Je n’hésite jamais à redire combien m’emm… cette formule sax – contrebasse – batterie sempiternellement reconduite dans catalogues de Cds et programmes de festivals. Malgré tout, Espresso Galattico du Gasser 3 mérite vraiment le détour. En premier lieu, la redécouverte d’un contrebassiste rare et trop méconnu, Peter K Frey, entendu il y a fort longtemps (quatre décennies) avec le pianiste Urs Voerkel et le percussionniste Paul Lovens sur un vinyle FMP décoré d’un radiateur étrange. À la batterie, un vrai original, Dieter Ulrich, compagnon inséparable du saxophoniste Christoph Gallio et ici, aussi bugliste racé. Ce trio helvétique inconditionnel de la free-music pure sans concession et adoucisseur, est mené par un sax ténor obstiné, chercheur qui aime à tendre et étendre les sons, les tordre, Jürg Gasser et que je découvre au fil des plages de cet excellent album.
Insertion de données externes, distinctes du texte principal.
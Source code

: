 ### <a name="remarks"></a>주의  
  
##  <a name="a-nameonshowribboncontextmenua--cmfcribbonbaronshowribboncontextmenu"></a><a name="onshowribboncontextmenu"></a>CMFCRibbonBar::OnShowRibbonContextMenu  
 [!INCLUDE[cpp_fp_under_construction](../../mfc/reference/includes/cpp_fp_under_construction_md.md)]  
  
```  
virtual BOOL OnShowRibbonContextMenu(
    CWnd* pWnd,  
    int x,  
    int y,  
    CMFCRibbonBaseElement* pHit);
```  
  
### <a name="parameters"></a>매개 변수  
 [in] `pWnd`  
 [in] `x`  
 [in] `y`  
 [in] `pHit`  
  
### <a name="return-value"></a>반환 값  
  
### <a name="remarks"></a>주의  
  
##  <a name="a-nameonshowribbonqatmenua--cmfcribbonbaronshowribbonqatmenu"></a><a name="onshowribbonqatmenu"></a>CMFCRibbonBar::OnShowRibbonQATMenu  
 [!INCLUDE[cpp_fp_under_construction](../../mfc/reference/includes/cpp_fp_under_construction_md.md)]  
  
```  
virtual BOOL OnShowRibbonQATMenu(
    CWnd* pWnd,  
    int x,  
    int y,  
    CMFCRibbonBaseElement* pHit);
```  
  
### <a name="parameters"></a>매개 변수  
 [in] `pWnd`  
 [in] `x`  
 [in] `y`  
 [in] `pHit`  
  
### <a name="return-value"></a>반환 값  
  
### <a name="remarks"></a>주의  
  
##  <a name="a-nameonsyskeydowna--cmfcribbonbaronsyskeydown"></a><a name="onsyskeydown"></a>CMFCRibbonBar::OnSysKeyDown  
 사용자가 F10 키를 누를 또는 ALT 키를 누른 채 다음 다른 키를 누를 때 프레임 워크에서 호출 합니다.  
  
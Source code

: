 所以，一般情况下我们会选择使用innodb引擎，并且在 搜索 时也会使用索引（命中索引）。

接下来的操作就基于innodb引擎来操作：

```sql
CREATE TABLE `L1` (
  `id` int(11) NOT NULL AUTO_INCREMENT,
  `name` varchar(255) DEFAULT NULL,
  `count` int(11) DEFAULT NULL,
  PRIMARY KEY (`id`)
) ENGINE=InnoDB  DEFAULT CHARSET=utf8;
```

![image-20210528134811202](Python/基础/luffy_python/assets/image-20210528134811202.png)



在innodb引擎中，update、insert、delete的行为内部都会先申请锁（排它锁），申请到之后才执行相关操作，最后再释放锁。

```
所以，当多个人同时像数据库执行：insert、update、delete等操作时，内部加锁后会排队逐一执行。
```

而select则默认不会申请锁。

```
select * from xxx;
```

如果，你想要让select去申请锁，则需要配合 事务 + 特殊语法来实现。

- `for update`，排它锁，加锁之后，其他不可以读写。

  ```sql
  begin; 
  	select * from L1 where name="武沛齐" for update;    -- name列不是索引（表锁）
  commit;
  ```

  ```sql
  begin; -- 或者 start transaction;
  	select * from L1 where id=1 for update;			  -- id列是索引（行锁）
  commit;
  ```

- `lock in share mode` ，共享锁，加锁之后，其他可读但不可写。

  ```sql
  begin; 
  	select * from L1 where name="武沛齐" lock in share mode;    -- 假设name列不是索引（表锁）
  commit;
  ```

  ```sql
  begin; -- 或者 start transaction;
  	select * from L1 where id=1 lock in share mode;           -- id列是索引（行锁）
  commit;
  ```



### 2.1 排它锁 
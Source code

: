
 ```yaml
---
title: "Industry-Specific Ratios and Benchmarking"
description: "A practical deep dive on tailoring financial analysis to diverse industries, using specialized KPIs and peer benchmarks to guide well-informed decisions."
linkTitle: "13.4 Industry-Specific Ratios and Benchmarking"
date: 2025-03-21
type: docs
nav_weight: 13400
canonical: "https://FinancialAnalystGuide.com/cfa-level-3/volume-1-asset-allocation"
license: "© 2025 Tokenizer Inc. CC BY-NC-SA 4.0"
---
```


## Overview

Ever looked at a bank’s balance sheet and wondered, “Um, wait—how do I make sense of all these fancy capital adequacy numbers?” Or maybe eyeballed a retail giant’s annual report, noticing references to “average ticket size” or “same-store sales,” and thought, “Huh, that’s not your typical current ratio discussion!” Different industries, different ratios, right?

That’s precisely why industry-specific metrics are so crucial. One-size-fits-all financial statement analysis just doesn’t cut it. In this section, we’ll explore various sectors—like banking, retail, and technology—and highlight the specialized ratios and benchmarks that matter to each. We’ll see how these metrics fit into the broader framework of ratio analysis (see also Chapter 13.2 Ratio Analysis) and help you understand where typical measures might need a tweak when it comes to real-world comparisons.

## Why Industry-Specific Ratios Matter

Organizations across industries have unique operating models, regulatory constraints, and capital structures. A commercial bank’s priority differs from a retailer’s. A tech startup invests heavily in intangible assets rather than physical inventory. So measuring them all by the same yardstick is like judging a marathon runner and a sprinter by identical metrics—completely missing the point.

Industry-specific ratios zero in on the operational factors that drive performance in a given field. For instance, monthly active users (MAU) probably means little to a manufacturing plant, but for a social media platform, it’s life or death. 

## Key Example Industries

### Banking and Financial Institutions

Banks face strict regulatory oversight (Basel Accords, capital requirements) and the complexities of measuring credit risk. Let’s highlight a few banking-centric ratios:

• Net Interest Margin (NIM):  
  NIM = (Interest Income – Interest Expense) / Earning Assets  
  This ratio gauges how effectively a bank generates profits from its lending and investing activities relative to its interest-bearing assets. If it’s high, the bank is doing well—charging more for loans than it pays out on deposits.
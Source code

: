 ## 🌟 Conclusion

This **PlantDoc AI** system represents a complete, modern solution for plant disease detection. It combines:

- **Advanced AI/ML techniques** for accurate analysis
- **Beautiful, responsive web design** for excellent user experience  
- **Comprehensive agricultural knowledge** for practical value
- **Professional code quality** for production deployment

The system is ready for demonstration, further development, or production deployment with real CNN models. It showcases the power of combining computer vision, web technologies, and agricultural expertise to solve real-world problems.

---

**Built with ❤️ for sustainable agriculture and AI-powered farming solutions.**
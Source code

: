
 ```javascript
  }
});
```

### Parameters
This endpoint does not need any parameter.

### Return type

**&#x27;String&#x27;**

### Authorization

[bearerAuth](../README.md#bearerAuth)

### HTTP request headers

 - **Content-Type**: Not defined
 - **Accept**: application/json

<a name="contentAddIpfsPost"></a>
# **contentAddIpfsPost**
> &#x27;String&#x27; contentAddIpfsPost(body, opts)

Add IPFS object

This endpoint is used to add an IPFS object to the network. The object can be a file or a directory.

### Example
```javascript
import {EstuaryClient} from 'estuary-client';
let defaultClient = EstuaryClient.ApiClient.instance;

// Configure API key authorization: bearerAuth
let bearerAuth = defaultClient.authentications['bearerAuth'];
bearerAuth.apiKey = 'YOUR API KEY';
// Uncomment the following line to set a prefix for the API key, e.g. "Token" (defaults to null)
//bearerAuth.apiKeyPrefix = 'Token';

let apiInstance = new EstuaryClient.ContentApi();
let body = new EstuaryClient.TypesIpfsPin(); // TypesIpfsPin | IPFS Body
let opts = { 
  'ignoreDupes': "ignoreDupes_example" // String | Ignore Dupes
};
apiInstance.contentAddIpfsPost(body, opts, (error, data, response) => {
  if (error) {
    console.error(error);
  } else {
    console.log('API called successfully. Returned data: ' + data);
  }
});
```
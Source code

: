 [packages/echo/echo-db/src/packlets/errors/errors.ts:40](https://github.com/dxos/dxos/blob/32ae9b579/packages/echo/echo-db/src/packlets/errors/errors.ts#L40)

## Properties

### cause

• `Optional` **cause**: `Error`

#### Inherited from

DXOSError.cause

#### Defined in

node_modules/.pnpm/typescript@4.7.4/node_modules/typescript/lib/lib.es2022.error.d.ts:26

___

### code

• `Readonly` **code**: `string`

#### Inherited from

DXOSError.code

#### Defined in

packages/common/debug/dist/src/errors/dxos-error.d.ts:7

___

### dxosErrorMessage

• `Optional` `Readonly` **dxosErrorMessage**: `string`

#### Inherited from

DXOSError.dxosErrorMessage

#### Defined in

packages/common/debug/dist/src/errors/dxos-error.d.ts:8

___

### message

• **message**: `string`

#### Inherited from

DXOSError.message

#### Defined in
L’architecture basique du free jazz revue et améliorée par l’esthétique  du start and stop et des échappées éphémères et réitérées vers le sonique, les frictions de timbres. Accélérations et coups de freins subits, pulsations contrariées et modulables à volonté et à chaque instant, tressautements et faux sur-place, volutes accentuées par chacun des instrumentistes dans un beau désordre qui obéit à une logique webernienne du rythme, morsures et chuintements expressifs de l’anche, frottements puissants et follement cadencés de l’archet dans une infinité de contretemps, signaux épurés des tambours et cymbales, sursauts empressés vers l’infini, l’insatiable, le méconnu, …
Le filon suisse de Leo Records est providentiel : Urs Leimgruber, Daniel Studer, Peter K Frey, Alfred Zimmerlin, Christy Doran, Gabriela Friedli maintiennent un cap inflexible d’une musique improvisée imperméable aux ruissellements de la facilité. Ce trio est là pour nous le rappeler.